PULMONARY



Spirometry (Am Fam Physician 2004;69(5):1107)


• Indicated for dx of pulm dz, follow-up of known dz, preoperative eval of pts w/ known pulm dz or prior to thoracic procedures


• Pt inhales maximally, then exhales w/ maximal effort as long as poss (at least 6 s). Contraindicated if Valsalva would be poorly tolerated. Time & vol vs. flow graphed. Rpt 3× for reliability/pt effort.

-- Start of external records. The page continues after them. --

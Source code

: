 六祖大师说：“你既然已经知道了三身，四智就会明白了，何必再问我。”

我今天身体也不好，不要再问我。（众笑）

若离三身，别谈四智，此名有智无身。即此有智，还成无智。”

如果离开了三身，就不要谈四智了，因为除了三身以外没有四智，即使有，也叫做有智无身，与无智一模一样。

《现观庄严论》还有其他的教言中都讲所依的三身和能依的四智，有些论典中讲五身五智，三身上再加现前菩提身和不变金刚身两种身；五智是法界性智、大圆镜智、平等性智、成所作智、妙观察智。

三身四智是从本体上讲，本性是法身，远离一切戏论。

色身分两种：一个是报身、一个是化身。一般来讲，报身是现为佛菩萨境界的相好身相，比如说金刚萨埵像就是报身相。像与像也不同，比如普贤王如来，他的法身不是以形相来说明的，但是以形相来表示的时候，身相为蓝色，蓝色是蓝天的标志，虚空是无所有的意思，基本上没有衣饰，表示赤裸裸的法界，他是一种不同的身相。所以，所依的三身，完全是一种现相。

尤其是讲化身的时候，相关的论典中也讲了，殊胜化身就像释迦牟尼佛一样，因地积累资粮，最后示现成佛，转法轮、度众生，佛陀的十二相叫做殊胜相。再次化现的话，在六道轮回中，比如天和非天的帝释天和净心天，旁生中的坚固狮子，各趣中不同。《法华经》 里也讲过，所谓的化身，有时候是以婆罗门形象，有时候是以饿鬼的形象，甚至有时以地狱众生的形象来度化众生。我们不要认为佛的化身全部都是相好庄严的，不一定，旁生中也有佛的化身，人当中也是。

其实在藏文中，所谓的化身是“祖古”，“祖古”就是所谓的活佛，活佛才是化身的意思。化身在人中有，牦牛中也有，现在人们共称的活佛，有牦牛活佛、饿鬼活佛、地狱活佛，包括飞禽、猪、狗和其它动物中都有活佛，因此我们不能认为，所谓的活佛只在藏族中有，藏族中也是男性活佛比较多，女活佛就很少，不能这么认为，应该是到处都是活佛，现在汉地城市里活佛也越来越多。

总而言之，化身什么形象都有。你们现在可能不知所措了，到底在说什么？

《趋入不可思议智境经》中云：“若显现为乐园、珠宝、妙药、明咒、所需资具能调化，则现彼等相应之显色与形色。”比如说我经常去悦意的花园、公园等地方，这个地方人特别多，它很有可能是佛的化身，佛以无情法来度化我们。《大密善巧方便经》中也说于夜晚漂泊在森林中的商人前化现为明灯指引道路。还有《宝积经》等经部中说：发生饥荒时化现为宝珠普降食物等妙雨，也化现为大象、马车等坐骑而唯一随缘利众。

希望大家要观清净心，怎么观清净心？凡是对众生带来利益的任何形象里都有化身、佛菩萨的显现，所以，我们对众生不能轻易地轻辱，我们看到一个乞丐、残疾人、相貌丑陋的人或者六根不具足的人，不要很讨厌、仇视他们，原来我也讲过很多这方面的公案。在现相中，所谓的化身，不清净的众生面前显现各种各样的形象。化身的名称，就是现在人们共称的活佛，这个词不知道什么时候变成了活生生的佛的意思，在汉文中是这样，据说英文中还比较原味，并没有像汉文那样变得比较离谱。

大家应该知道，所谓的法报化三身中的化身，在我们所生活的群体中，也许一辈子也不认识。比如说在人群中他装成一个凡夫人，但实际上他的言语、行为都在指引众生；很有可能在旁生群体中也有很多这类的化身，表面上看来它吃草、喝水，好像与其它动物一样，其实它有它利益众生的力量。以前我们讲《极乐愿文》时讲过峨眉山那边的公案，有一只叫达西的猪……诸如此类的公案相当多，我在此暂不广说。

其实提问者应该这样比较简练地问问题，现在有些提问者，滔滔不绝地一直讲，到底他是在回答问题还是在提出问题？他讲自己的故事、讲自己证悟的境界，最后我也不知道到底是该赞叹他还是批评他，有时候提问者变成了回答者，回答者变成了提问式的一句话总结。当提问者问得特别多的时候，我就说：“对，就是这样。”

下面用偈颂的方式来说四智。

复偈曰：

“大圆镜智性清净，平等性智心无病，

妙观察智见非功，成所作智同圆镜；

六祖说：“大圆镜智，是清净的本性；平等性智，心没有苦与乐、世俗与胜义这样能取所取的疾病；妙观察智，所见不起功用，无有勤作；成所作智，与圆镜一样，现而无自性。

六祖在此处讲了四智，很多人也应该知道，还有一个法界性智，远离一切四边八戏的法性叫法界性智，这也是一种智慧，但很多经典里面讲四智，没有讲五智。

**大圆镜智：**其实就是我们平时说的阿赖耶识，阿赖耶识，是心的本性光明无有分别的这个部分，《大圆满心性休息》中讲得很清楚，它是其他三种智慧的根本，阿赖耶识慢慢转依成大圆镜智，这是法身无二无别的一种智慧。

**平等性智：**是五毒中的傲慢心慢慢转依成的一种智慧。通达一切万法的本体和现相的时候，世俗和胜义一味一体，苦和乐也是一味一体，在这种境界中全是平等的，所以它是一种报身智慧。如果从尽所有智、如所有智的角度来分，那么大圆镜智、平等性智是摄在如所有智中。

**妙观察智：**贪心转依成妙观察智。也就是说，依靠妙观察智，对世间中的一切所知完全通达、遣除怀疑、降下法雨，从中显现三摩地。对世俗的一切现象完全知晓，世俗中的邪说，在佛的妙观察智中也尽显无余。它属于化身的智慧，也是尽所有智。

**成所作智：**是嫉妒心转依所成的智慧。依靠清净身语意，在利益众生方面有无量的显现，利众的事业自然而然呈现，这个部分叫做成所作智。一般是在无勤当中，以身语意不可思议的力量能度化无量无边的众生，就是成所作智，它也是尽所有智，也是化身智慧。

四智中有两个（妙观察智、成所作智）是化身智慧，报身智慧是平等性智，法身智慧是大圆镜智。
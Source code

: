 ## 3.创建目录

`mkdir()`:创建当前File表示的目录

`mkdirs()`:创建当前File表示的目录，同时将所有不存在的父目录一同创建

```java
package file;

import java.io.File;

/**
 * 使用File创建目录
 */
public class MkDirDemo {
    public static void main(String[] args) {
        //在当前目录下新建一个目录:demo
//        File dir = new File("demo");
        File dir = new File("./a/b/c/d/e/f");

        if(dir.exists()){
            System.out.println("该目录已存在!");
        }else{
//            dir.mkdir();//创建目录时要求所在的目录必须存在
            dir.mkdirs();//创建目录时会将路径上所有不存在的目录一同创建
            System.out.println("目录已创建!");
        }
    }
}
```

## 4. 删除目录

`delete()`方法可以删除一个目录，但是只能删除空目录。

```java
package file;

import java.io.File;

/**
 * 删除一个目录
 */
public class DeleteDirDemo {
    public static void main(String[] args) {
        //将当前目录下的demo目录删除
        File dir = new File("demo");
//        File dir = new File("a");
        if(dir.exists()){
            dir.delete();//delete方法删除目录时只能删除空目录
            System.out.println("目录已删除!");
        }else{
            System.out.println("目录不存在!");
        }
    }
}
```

• FVC, FEV1, FEV1/FVC compare to % predicted values based on height/weight, age, sex, race


Interpretation of spirometry: Ensure reliability & good pt effort (ie, valid study). If FVC, FEV1 nml & FEV1/FVC >70% → nml spirometry. If FVC nml or ↓, FEV1 ↓ & absolute FEV1/FVC <70% → obstructive physiology. If parameters correct after bronchodilator → reversible airway dz. If FVC ↓, FEV1 ↓ or nml & absolute FEV1/FVC >70% → restrictive physiology. Refer to pulm lab for lung volumes & DLCO.


Obstructive diff dx: Asthma, chronic obstructive pulm dz (chronic bronchitis, emphysema)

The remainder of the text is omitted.